青年は角を何度か曲がり、四条の小路沿いにある邸へと足を踏み入れた。今をときめく藤原氏の邸とは比べ物にならないが、それでもそこそこに広くて立派な邸だ。
門をくぐり、青年はため息を一つ吐く。そしてとぼとぼと階を上り、渡殿を渡り、簀子縁を歩く。そして、ある一角まで来ると下ろしてあった御簾を掻き上げて体を中へと滑り込ませた。ここが、青年が自室として使っている区画なのだろう。隅に置かれていた脇息にもたれかかり、青年はほっと息を吐く。
……が、安らぎを得たのも束の間。
「若君、帰っておいででしたら、すぐに参るように、との姉君様からの言伝でございます」
御簾の外から女房に声をかけられ、青年はがくりと項垂れる。そして
「わかったよ」
力無く返事をすると、手早く狩衣と烏帽子姿に着替えた。そして、再び御簾を掻き上げて南庇に出、簀子縁に降り、西の方角へと歩き出した。ここは邸の東の対屋。先ほど彼を呼び付けた姉がいるのは、西の対屋だ。
「姉上、お呼びでしょうか?」
「遅い」
目的の場所へ辿り着き、御簾の前で声をかけた瞬間に、御簾の奥から静かな罵声が飛んできた。

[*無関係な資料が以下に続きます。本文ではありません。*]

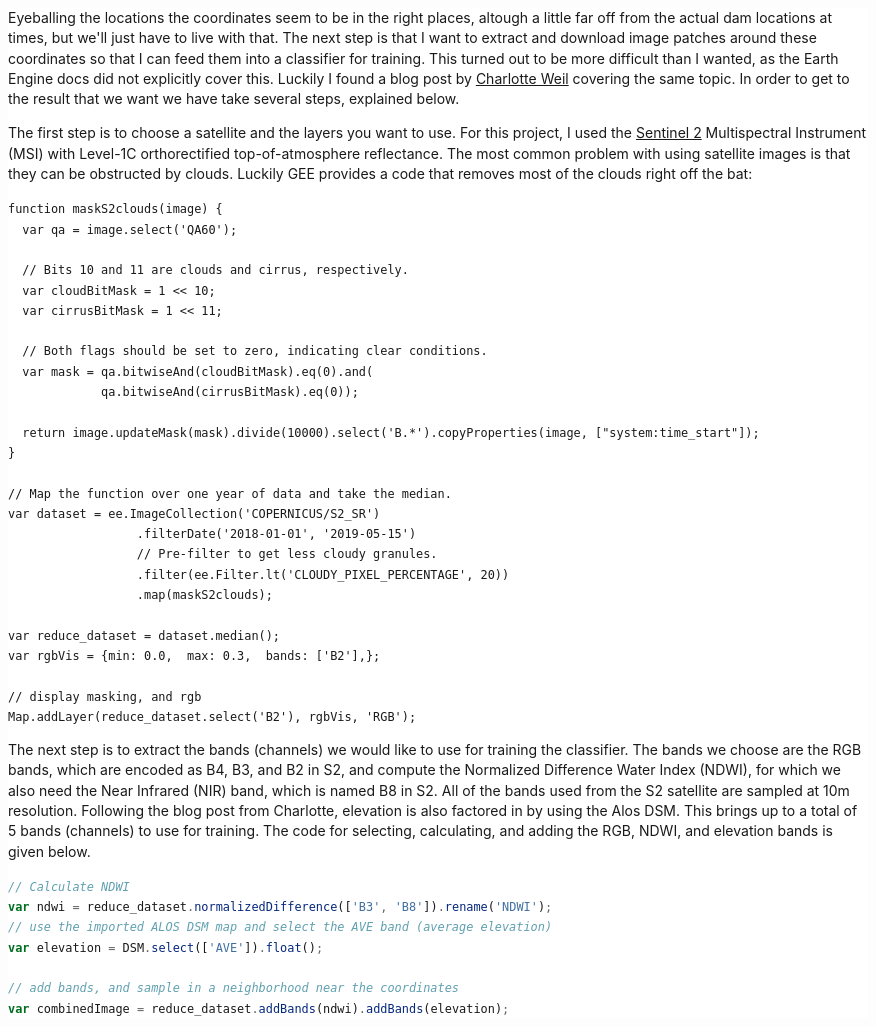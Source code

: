 Eyeballing the locations the coordinates seem to be in the right places, altough a little far off from the actual dam locations at times, but we'll just have to live with that. The next step is that I want to extract and download image patches around these coordinates so that I can feed them into a classifier for training. This turned out to be more difficult than I wanted, as the Earth Engine docs did not explicitly cover this. Luckily I found a blog post by [Charlotte Weil](https://medium.com/@charlotteweil/can-we-locate-dams-from-space-2a796ac8c04b) covering the same topic. In order to get to the result that we want we have take several steps, explained below.

The first step is to choose a satellite and the layers you want to use. For this project, I used the [Sentinel 2](https://developers.google.com/earth-engine/datasets/catalog/COPERNICUS_S2) Multispectral Instrument (MSI) with Level-1C orthorectified top-of-atmosphere reflectance. The most common problem with using satellite images is that they can be obstructed by clouds. Luckily GEE provides a code that removes most of the clouds right off the bat:

```javscript
function maskS2clouds(image) {
  var qa = image.select('QA60');

  // Bits 10 and 11 are clouds and cirrus, respectively.
  var cloudBitMask = 1 << 10;
  var cirrusBitMask = 1 << 11;

  // Both flags should be set to zero, indicating clear conditions.
  var mask = qa.bitwiseAnd(cloudBitMask).eq(0).and(
             qa.bitwiseAnd(cirrusBitMask).eq(0));

  return image.updateMask(mask).divide(10000).select('B.*').copyProperties(image, ["system:time_start"]);
}

// Map the function over one year of data and take the median.
var dataset = ee.ImageCollection('COPERNICUS/S2_SR')
                  .filterDate('2018-01-01', '2019-05-15')
                  // Pre-filter to get less cloudy granules.
                  .filter(ee.Filter.lt('CLOUDY_PIXEL_PERCENTAGE', 20))
                  .map(maskS2clouds);

var reduce_dataset = dataset.median();
var rgbVis = {min: 0.0,  max: 0.3,  bands: ['B2'],};

// display masking, and rgb
Map.addLayer(reduce_dataset.select('B2'), rgbVis, 'RGB');
```

The next step is to extract the bands (channels) we would like to use for training the classifier. The bands we choose are the RGB bands, which are encoded as B4, B3, and B2 in S2, and compute the Normalized Difference Water Index (NDWI), for which we also need the Near Infrared (NIR) band, which is named B8 in S2. All of the bands used from the S2 satellite are sampled at 10m resolution. Following the blog post from Charlotte, elevation is also factored in by using the Alos DSM. This brings up to a total of 5 bands (channels) to use for training. The code for selecting, calculating, and adding the RGB, NDWI, and elevation bands is given below.

```Javascript
// Calculate NDWI
var ndwi = reduce_dataset.normalizedDifference(['B3', 'B8']).rename('NDWI');
// use the imported ALOS DSM map and select the AVE band (average elevation)
var elevation = DSM.select(['AVE']).float();

// add bands, and sample in a neighborhood near the coordinates
var combinedImage = reduce_dataset.addBands(ndwi).addBands(elevation);
```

「私があなたに来るよう、女房を遣わしてからどれほどの時が経ったと思っているのですか? 待ちくたびれて、物語を三冊も読み終わってしまいましたよ?」
決して、のろのろとしていたわけではない。寧ろ、急ぎに急いで着替えてきたほどだ。
だが、姉の発言も真らしく、彼女の傍らには決して薄くは無い草子が三冊、綺麗に積み上げられているのが御簾越しに見える。一体どれほどの速度で読めば、彼が着替えてここまで来るだけの短い間に、あれだけを読み終える事ができるのだろうか。
そう、疑問を頭に浮かべ。そして、彼――豊喜季風は姉に知られぬよう密かにため息を吐いたのだった。